EXERCISE AIM => Work out how many lines of the data contain "type" and reply with that number alone.
[[ DATA PROVIDED open ]]
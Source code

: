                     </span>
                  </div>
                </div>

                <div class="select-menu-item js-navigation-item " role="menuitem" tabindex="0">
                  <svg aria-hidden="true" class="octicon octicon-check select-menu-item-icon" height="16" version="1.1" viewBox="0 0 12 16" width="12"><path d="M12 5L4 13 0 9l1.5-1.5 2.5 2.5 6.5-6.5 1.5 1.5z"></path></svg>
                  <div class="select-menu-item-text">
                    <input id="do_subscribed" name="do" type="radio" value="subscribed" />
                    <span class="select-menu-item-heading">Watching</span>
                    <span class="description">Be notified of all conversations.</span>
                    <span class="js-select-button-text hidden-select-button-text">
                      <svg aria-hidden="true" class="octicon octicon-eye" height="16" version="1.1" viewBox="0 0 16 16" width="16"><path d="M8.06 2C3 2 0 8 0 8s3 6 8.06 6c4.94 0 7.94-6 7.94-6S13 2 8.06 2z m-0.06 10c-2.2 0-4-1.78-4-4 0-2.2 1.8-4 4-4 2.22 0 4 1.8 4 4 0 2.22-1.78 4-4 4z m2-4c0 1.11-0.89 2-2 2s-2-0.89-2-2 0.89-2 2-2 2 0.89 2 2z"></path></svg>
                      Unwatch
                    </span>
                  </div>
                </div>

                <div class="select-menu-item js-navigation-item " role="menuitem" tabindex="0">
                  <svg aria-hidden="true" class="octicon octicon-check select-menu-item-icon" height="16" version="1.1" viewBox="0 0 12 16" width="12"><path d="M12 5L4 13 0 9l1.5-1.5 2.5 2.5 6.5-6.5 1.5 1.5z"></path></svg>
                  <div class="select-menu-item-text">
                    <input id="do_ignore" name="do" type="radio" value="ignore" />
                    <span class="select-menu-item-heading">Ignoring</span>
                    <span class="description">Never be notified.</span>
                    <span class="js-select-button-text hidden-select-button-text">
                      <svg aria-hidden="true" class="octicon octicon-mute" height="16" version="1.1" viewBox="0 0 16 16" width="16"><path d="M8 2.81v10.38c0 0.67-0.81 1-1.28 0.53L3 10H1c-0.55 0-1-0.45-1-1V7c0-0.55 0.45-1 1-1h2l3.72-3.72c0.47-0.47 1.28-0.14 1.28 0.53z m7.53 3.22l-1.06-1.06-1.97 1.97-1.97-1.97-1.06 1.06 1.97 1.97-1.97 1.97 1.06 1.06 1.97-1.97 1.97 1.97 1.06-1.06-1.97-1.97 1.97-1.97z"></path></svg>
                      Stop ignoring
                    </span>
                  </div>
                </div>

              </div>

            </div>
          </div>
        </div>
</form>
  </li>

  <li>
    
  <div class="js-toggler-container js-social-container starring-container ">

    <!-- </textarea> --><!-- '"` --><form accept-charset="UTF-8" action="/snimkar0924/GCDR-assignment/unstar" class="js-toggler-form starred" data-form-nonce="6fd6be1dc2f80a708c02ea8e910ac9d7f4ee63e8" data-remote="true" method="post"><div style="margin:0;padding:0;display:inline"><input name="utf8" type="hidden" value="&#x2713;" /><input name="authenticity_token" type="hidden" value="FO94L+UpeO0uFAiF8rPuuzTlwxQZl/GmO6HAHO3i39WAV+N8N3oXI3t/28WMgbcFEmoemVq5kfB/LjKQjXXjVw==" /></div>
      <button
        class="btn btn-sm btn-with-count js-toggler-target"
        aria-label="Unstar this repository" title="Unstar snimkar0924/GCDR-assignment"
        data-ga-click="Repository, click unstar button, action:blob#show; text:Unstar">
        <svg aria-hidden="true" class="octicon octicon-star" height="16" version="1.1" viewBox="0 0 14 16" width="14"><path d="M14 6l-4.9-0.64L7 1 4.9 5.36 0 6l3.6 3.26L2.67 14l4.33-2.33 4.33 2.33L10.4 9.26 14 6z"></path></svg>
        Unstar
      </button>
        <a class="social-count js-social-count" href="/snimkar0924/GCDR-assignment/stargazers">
[[ DATA PROVIDED closed ]]
EXERCISE OUTPUT => 3